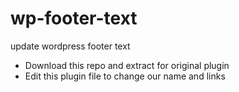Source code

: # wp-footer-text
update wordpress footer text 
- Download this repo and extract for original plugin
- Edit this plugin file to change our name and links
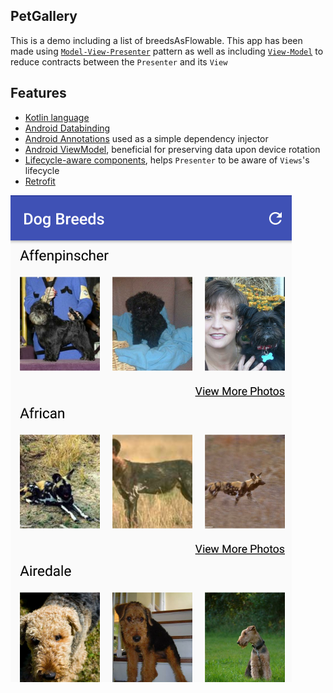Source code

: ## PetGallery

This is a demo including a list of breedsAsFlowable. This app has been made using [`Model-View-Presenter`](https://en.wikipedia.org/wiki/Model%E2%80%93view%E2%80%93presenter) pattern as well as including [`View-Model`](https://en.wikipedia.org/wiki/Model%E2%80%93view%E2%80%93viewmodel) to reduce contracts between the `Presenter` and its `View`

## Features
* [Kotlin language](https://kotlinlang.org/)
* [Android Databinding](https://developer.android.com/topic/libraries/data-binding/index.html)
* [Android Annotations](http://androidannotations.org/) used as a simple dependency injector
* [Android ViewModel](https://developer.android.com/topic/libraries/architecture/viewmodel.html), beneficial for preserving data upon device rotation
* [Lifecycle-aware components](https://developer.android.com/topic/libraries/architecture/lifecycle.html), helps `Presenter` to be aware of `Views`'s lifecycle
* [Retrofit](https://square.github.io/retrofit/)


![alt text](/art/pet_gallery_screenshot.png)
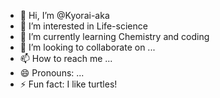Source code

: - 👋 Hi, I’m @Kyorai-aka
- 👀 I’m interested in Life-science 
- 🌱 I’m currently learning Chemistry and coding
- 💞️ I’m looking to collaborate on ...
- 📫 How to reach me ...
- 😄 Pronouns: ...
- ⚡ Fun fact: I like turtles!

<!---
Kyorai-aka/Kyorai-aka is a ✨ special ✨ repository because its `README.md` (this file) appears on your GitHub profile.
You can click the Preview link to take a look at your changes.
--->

------------------------------

Restate every line above exactly, omitting images.

Source code

: # wp-footer-text
update wordpress footer text 
- Download this repo and extract for original plugin
- Edit this plugin file to change our name and links
Source code

: ## PetGallery

This is a demo including a list of breedsAsFlowable. This app has been made using [`Model-View-Presenter`](https://en.wikipedia.org/wiki/Model%E2%80%93view%E2%80%93presenter) pattern as well as including [`View-Model`](https://en.wikipedia.org/wiki/Model%E2%80%93view%E2%80%93viewmodel) to reduce contracts between the `Presenter` and its `View`

## Features
* [Kotlin language](https://kotlinlang.org/)
* [Android Databinding](https://developer.android.com/topic/libraries/data-binding/index.html)
* [Android Annotations](http://androidannotations.org/) used as a simple dependency injector
* [Android ViewModel](https://developer.android.com/topic/libraries/architecture/viewmodel.html), beneficial for preserving data upon device rotation
* [Lifecycle-aware components](https://developer.android.com/topic/libraries/architecture/lifecycle.html), helps `Presenter` to be aware of `Views`'s lifecycle
* [Retrofit](https://square.github.io/retrofit/)


![alt text](/art/pet_gallery_screenshot.png)
Source code

: - 👋 Hi, I’m @Kyorai-aka
- 👀 I’m interested in Life-science 
- 🌱 I’m currently learning Chemistry and coding
- 💞️ I’m looking to collaborate on ...
- 📫 How to reach me ...
- 😄 Pronouns: ...
- ⚡ Fun fact: I like turtles!

<!---
Kyorai-aka/Kyorai-aka is a ✨ special ✨ repository because its `README.md` (this file) appears on your GitHub profile.
You can click the Preview link to take a look at your changes.
--->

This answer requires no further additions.